On his debut at the 13.1 mile half marathon distance, Bekele - the 31-year-old Ethiopian who completed 5 000m-10,000m doubles at the 2007 World Championships, 2008 Olympics and 2009 World Championships - emerged from three years of injury troubles to get the better of Farah, the 30-year-old Briton who has dominated global distance running on the track in the past two years.
In a gripping finale, Bekele took advantage of a steep downhill drop on to the mile-long stretch towards the finish line on South Shields seafront to open a 20m gap on Farah, who won the 5 000m and 10 000m at the World Championships in Moscow last month, and also to leave the veteran Ethiopian Haile Gebrselassie running for third place.
Farah dug deep in the final half a mile and came close to retrieving the deficit but Bekele hung on to win by a second in 60min 09sec.
whether he had reminded the running world that he was still a major
force, Bekele replied: "Yes, because I have had injuries for a long time
- three years.
"Now I am recovered and my running is getting better.
"I am doing well again."
Farah, who last year succeeded Bekele as Olympic 5 000m and 10 000m champion, was consoled with an improvement of his British half marathon best time to 60:10 at the end of a demanding summer track season.
"I am disappointed to have finished second," he said.
"But the main thing for me this year was the World Championships.
"I've only had two or three weeks to prepare for this."
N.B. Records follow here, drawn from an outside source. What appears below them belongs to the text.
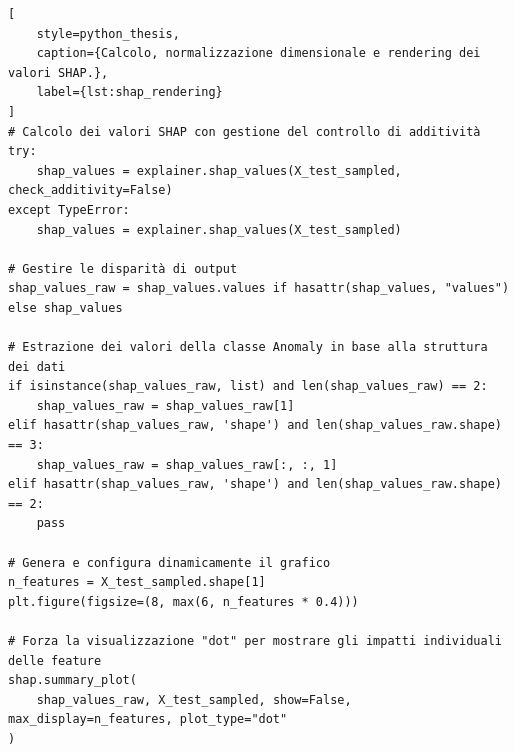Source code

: \begin{lstlisting}[
    style=python_thesis,
    caption={Calcolo, normalizzazione dimensionale e rendering dei valori SHAP.},
    label={lst:shap_rendering}
]
# Calcolo dei valori SHAP con gestione del controllo di additività
try:
    shap_values = explainer.shap_values(X_test_sampled, check_additivity=False)
except TypeError:
    shap_values = explainer.shap_values(X_test_sampled)

# Gestire le disparità di output
shap_values_raw = shap_values.values if hasattr(shap_values, "values") else shap_values

# Estrazione dei valori della classe Anomaly in base alla struttura dei dati
if isinstance(shap_values_raw, list) and len(shap_values_raw) == 2:
    shap_values_raw = shap_values_raw[1]
elif hasattr(shap_values_raw, 'shape') and len(shap_values_raw.shape) == 3:
    shap_values_raw = shap_values_raw[:, :, 1]
elif hasattr(shap_values_raw, 'shape') and len(shap_values_raw.shape) == 2:
    pass

# Genera e configura dinamicamente il grafico
n_features = X_test_sampled.shape[1]
plt.figure(figsize=(8, max(6, n_features * 0.4)))

# Forza la visualizzazione "dot" per mostrare gli impatti individuali delle feature
shap.summary_plot(
    shap_values_raw, X_test_sampled, show=False, max_display=n_features, plot_type="dot"
)
\end{lstlisting}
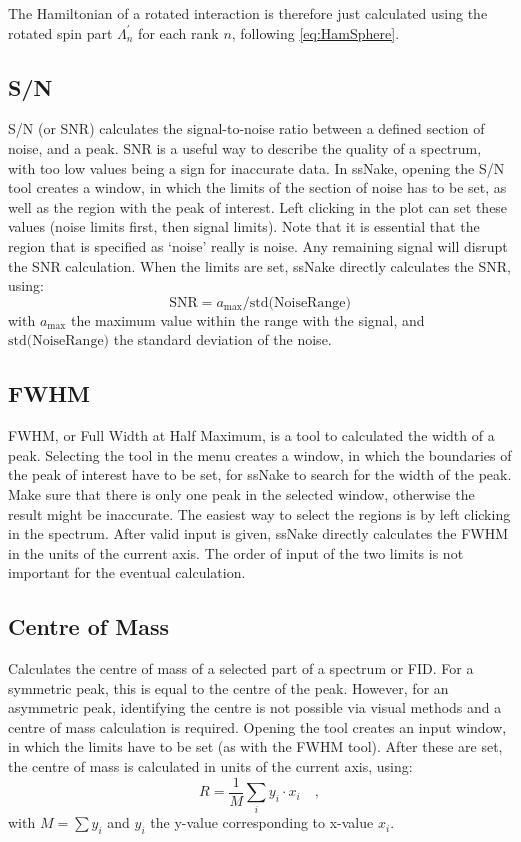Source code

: \documentclass[11pt,a4paper]{article}
\begin{document}
The Hamiltonian of a rotated interaction is therefore just calculated using the rotated spin part
$\Lambda^\prime_n$ for each rank $n$, following \autoref{eq:HamSphere}.



\subsection{S/N}
S/N (or SNR) calculates the signal-to-noise ratio between a defined section of noise, and a peak. SNR is a useful way to describe the quality of a spectrum, with too low values being a sign for inaccurate data. In ssNake, opening the S/N tool creates a window, in which the limits of the section of noise has to be set, as well as the region with the peak of interest. Left clicking in the plot can set these values (noise limits first, then signal limits). Note that it is essential that the region that is specified as `noise' really is noise. Any remaining signal will disrupt the SNR calculation. When the limits are set, ssNake directly calculates the SNR, using:
\begin{equation}
\text{SNR} = a_\text{max} / \text{std(NoiseRange)}
\end{equation}
with $a_\text{max}$ the maximum value within the range with the signal, and $\text{std(NoiseRange)}$ the standard deviation of the noise.

\subsection{FWHM}
FWHM, or Full Width at Half Maximum, is a tool to calculated the width of a peak. Selecting the tool in the menu creates a window, in which the boundaries of the peak of interest have to be set, for ssNake to search for the width of the peak. Make sure that there is only one peak in the selected window, otherwise the result might be inaccurate. The easiest way to select the regions is by left clicking in the spectrum. After valid input is given, ssNake directly calculates the FWHM in the units of the current axis. The order of input of the two limits is not important for the eventual calculation.

\subsection{Centre of Mass}
Calculates the centre of mass of a selected part of a spectrum or FID. For a symmetric peak, this is equal to the centre of the peak. However, for an asymmetric peak, identifying the centre is not possible via visual methods and a centre of mass calculation is required. Opening the tool creates an input window, in which the limits have to be set (as with the FWHM tool). After these are set, the centre of mass is calculated in units of the current axis, using:
\begin{equation}
R = \frac{1}{M} \sum_i y_i \cdot x_i  \quad,
\end{equation}
with $M = \sum y_i$ and $y_i$ the y-value corresponding to x-value $x_i$.
\end{document}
Farah makes his debut at the full marathon distance in London next April and Bekele is also planning to step up to the 26.2 mile distance.
Asked whether he wanted to line up alongside Farah in London next spring, Bekele replied: "Yes. If I'm invited I'd like to run."
Bekele's manager, Jos Hermens, subsequently said that London Marathon officials had been in touch with his office in the Netherlands within seconds of the race finish.
"I'm definitely doing the London Marathon and it would be great if Kenenisa was too," Farah said.
"This is what athletics should be about, competition like this. It shouldn't be about just one person dominating."
Gebrselassie, who dominated the 10,000m before moving on to the marathon and breaking the world record, was happy enough with his performance - as well he might. The 40-year-old clocked a world Masters half marathon best, 60min 41sec.
Asked about the potential of Bekele and Farah at the full marathon, Gebrselassie said: "They can go on and break world records at the marathon. Why not?"
The Great North Run course qualifies for 'best' rather than 'record' half marathon status because it drops 30.5m from start to finish.
Paula Radcliffe's women's best of 65:40 was set in the race in 2003.
The Kenyan marathon specialist Priscah Kiptoo missed the mark by five seconds, finishing in 65:45, after breaking clear with five miles to go.
World 5,000m champion Meseret Defar was second in 66:09 and her Ethiopian compatriot, world 10 000m champion Tirunesh Dibaba third in 66:56.